(Saved entries)
————————

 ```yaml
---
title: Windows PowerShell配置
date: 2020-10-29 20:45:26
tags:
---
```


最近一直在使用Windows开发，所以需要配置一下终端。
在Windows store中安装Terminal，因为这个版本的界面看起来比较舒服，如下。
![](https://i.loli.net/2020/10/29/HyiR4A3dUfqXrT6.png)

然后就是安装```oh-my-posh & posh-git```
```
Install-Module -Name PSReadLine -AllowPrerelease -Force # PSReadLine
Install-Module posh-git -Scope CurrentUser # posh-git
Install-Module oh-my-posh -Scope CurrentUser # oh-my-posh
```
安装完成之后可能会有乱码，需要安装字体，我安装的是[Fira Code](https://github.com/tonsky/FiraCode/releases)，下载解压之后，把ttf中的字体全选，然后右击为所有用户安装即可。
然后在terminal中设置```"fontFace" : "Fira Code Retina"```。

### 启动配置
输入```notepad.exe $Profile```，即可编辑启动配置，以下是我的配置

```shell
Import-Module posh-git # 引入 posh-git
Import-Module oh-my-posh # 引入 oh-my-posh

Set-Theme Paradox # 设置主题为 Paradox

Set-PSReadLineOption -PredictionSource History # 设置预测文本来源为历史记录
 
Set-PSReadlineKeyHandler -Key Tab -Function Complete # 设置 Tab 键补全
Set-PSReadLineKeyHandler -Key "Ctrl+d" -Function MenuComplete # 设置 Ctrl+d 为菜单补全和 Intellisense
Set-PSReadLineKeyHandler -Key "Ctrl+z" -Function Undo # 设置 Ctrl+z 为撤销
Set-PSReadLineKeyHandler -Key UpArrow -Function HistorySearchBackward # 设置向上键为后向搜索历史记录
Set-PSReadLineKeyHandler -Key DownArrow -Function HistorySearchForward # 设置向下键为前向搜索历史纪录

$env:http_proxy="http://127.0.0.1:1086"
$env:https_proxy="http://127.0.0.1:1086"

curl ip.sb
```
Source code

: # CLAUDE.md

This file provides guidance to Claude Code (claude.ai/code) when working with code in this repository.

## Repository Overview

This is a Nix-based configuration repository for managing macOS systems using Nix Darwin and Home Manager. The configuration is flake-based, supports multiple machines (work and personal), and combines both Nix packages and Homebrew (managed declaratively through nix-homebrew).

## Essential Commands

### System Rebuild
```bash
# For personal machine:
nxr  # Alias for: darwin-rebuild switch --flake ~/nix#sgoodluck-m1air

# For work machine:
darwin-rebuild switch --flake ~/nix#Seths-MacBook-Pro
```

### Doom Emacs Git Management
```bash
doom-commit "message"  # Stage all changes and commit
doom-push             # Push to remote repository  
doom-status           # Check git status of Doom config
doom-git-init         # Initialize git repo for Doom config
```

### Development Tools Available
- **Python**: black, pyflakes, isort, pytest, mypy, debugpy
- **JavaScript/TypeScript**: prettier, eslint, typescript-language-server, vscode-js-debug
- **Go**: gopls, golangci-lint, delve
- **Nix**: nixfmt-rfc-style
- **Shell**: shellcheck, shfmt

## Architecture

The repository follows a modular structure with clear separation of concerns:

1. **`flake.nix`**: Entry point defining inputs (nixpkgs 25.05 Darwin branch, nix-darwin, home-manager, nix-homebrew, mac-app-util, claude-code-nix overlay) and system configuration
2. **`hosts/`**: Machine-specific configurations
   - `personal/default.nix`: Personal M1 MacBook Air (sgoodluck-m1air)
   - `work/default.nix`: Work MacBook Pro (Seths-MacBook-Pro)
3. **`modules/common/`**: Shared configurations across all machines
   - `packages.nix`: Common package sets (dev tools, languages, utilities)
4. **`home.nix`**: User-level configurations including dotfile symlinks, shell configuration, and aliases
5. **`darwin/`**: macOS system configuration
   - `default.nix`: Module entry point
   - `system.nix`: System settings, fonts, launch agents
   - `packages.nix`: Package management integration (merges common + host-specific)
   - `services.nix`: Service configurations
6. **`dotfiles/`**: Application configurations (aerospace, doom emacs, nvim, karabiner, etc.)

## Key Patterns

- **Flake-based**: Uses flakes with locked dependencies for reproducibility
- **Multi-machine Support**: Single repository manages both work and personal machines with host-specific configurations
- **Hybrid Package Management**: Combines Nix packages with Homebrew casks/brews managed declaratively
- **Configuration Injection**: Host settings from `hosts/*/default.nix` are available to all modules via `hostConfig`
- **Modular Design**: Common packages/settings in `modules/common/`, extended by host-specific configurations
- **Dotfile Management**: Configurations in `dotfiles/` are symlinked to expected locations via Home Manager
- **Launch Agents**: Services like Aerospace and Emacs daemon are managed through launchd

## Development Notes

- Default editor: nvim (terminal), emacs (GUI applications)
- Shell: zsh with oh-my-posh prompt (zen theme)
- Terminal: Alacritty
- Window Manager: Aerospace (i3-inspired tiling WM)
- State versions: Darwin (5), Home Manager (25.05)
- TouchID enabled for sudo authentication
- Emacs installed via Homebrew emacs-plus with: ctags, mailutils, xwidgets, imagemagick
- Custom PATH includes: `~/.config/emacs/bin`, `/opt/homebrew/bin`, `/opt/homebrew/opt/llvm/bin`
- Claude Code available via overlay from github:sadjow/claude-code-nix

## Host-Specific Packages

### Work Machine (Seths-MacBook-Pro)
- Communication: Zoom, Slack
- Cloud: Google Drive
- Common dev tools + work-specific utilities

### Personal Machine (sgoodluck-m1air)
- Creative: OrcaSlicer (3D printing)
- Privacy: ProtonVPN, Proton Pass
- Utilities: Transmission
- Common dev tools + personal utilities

————————

Go through the data and return each line where the word "Scope" appears.

Install-Module posh-git -Scope CurrentUser # posh-git
Install-Module oh-my-posh -Scope CurrentUser # oh-my-posh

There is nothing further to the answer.